__What you are asked to do__:
Return every line of the listing below so that it matches the original exactly.
(Information provided begins)
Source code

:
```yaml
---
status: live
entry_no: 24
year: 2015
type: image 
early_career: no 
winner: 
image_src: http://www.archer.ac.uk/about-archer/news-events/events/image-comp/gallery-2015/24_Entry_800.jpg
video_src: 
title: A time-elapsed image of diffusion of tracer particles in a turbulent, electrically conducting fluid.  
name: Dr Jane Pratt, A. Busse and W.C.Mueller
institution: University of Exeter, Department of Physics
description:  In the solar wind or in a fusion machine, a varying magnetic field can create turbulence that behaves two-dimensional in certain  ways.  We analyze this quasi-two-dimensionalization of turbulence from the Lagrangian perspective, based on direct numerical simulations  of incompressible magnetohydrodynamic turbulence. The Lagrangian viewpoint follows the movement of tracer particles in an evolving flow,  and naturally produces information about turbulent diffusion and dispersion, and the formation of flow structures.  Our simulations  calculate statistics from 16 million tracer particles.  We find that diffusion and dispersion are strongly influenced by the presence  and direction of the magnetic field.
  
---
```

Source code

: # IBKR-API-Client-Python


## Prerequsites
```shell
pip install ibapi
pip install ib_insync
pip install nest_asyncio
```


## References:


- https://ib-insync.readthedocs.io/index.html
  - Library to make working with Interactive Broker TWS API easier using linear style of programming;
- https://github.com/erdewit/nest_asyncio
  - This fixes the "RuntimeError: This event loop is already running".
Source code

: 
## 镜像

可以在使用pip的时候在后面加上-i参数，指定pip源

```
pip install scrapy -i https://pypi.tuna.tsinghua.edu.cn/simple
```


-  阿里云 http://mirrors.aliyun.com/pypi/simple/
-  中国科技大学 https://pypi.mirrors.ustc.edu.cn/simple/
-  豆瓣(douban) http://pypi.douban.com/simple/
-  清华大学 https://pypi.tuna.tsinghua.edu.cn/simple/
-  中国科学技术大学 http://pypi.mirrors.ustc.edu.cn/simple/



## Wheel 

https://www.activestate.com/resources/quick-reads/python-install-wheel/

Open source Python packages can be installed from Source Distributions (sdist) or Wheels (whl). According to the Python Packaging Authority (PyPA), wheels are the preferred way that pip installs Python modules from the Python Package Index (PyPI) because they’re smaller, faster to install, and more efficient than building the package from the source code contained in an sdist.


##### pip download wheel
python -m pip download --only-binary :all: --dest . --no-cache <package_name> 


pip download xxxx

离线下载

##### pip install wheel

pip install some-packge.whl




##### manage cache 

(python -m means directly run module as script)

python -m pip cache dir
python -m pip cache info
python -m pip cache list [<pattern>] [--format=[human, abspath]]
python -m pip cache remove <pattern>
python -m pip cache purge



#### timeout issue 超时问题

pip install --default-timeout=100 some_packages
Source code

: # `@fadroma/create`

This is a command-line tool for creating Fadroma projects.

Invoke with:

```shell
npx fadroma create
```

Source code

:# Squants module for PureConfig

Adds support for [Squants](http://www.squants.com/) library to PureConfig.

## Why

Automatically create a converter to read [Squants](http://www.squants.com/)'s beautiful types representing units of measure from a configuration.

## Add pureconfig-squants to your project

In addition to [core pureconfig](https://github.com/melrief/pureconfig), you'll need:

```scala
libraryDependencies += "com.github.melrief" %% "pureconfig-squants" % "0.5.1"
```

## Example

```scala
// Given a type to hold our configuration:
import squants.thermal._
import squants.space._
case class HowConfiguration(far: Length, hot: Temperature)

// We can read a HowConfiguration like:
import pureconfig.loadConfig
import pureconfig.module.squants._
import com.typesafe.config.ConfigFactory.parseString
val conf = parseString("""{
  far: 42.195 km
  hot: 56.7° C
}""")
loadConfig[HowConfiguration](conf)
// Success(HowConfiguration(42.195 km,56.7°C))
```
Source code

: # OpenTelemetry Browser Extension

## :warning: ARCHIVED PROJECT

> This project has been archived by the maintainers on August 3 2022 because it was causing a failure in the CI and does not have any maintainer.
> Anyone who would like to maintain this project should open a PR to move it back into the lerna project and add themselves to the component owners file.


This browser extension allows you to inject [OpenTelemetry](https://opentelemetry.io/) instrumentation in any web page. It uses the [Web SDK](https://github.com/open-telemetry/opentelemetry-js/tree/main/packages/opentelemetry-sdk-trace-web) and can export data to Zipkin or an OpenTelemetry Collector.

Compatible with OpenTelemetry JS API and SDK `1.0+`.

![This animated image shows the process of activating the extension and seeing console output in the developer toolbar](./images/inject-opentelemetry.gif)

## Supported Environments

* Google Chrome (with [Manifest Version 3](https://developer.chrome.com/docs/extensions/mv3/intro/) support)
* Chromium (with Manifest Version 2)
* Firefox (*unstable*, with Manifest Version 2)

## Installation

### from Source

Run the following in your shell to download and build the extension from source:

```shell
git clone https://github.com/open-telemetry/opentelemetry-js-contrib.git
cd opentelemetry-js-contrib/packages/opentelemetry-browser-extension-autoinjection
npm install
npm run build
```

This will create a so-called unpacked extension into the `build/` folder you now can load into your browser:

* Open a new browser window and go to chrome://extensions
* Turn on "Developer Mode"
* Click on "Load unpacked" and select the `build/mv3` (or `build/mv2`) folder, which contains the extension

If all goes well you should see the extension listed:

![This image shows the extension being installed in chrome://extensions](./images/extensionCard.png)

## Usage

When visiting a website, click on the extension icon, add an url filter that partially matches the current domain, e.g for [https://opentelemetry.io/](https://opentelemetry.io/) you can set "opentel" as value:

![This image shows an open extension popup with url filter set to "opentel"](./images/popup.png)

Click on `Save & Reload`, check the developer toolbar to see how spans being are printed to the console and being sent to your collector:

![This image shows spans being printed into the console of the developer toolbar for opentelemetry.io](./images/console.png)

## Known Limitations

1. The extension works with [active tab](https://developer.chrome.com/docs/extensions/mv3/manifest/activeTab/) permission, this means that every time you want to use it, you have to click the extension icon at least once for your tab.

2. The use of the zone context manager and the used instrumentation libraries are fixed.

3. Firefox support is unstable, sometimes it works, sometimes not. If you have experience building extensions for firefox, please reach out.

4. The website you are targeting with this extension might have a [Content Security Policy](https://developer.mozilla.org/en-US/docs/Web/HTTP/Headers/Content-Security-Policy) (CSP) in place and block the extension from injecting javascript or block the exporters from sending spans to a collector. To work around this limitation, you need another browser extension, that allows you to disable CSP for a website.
(Information provided ends)
__Answer space__:
Source code

:
```yaml
---
status: live
entry_no: 24
year: 2015
type: image 
early_career: no 
winner: 
image_src: http://www.archer.ac.uk/about-archer/news-events/events/image-comp/gallery-2015/24_Entry_800.jpg
video_src: 
title: A time-elapsed image of diffusion of tracer particles in a turbulent, electrically conducting fluid.  
name: Dr Jane Pratt, A. Busse and W.C.Mueller
institution: University of Exeter, Department of Physics
description:  In the solar wind or in a fusion machine, a varying magnetic field can create turbulence that behaves two-dimensional in certain  ways.  We analyze this quasi-two-dimensionalization of turbulence from the Lagrangian perspective, based on direct numerical simulations  of incompressible magnetohydrodynamic turbulence. The Lagrangian viewpoint follows the movement of tracer particles in an evolving flow,  and naturally produces information about turbulent diffusion and dispersion, and the formation of flow structures.  Our simulations  calculate statistics from 16 million tracer particles.  We find that diffusion and dispersion are strongly influenced by the presence  and direction of the magnetic field.
  
---
```

Source code

: # IBKR-API-Client-Python


## Prerequsites
```shell
pip install ibapi
pip install ib_insync
pip install nest_asyncio
```


## References:


- https://ib-insync.readthedocs.io/index.html
  - Library to make working with Interactive Broker TWS API easier using linear style of programming;
- https://github.com/erdewit/nest_asyncio
  - This fixes the "RuntimeError: This event loop is already running".
Source code

: 
## 镜像

可以在使用pip的时候在后面加上-i参数，指定pip源

```
pip install scrapy -i https://pypi.tuna.tsinghua.edu.cn/simple
```


-  阿里云 http://mirrors.aliyun.com/pypi/simple/
-  中国科技大学 https://pypi.mirrors.ustc.edu.cn/simple/
-  豆瓣(douban) http://pypi.douban.com/simple/
-  清华大学 https://pypi.tuna.tsinghua.edu.cn/simple/
-  中国科学技术大学 http://pypi.mirrors.ustc.edu.cn/simple/



## Wheel 

https://www.activestate.com/resources/quick-reads/python-install-wheel/

Open source Python packages can be installed from Source Distributions (sdist) or Wheels (whl). According to the Python Packaging Authority (PyPA), wheels are the preferred way that pip installs Python modules from the Python Package Index (PyPI) because they’re smaller, faster to install, and more efficient than building the package from the source code contained in an sdist.


##### pip download wheel
python -m pip download --only-binary :all: --dest . --no-cache <package_name> 


pip download xxxx

离线下载

##### pip install wheel

pip install some-packge.whl




##### manage cache 

(python -m means directly run module as script)

python -m pip cache dir
python -m pip cache info
python -m pip cache list [<pattern>] [--format=[human, abspath]]
python -m pip cache remove <pattern>
python -m pip cache purge



#### timeout issue 超时问题

pip install --default-timeout=100 some_packages
Source code

: # `@fadroma/create`

This is a command-line tool for creating Fadroma projects.

Invoke with:

```shell
npx fadroma create
```

Source code

:# Squants module for PureConfig

Adds support for [Squants](http://www.squants.com/) library to PureConfig.

## Why

Automatically create a converter to read [Squants](http://www.squants.com/)'s beautiful types representing units of measure from a configuration.

## Add pureconfig-squants to your project

In addition to [core pureconfig](https://github.com/melrief/pureconfig), you'll need:

```scala
libraryDependencies += "com.github.melrief" %% "pureconfig-squants" % "0.5.1"
```

## Example

```scala
// Given a type to hold our configuration:
import squants.thermal._
import squants.space._
case class HowConfiguration(far: Length, hot: Temperature)

// We can read a HowConfiguration like:
import pureconfig.loadConfig
import pureconfig.module.squants._
import com.typesafe.config.ConfigFactory.parseString
val conf = parseString("""{
  far: 42.195 km
  hot: 56.7° C
}""")
loadConfig[HowConfiguration](conf)
// Success(HowConfiguration(42.195 km,56.7°C))
```
Source code

: # OpenTelemetry Browser Extension

## :warning: ARCHIVED PROJECT

> This project has been archived by the maintainers on August 3 2022 because it was causing a failure in the CI and does not have any maintainer.
> Anyone who would like to maintain this project should open a PR to move it back into the lerna project and add themselves to the component owners file.


This browser extension allows you to inject [OpenTelemetry](https://opentelemetry.io/) instrumentation in any web page. It uses the [Web SDK](https://github.com/open-telemetry/opentelemetry-js/tree/main/packages/opentelemetry-sdk-trace-web) and can export data to Zipkin or an OpenTelemetry Collector.

Compatible with OpenTelemetry JS API and SDK `1.0+`.

![This animated image shows the process of activating the extension and seeing console output in the developer toolbar](./images/inject-opentelemetry.gif)

## Supported Environments

* Google Chrome (with [Manifest Version 3](https://developer.chrome.com/docs/extensions/mv3/intro/) support)
* Chromium (with Manifest Version 2)
* Firefox (*unstable*, with Manifest Version 2)

## Installation

### from Source

Run the following in your shell to download and build the extension from source:

```shell
git clone https://github.com/open-telemetry/opentelemetry-js-contrib.git
cd opentelemetry-js-contrib/packages/opentelemetry-browser-extension-autoinjection
npm install
npm run build
```

This will create a so-called unpacked extension into the `build/` folder you now can load into your browser:

* Open a new browser window and go to chrome://extensions
* Turn on "Developer Mode"
* Click on "Load unpacked" and select the `build/mv3` (or `build/mv2`) folder, which contains the extension

If all goes well you should see the extension listed:

![This image shows the extension being installed in chrome://extensions](./images/extensionCard.png)

## Usage

When visiting a website, click on the extension icon, add an url filter that partially matches the current domain, e.g for [https://opentelemetry.io/](https://opentelemetry.io/) you can set "opentel" as value:

![This image shows an open extension popup with url filter set to "opentel"](./images/popup.png)

Click on `Save & Reload`, check the developer toolbar to see how spans being are printed to the console and being sent to your collector:

![This image shows spans being printed into the console of the developer toolbar for opentelemetry.io](./images/console.png)

## Known Limitations

1. The extension works with [active tab](https://developer.chrome.com/docs/extensions/mv3/manifest/activeTab/) permission, this means that every time you want to use it, you have to click the extension icon at least once for your tab.

2. The use of the zone context manager and the used instrumentation libraries are fixed.

3. Firefox support is unstable, sometimes it works, sometimes not. If you have experience building extensions for firefox, please reach out.

4. The website you are targeting with this extension might have a [Content Security Policy](https://developer.mozilla.org/en-US/docs/Web/HTTP/Headers/Content-Security-Policy) (CSP) in place and block the extension from injecting javascript or block the exporters from sending spans to a collector. To work around this limitation, you need another browser extension, that allows you to disable CSP for a website.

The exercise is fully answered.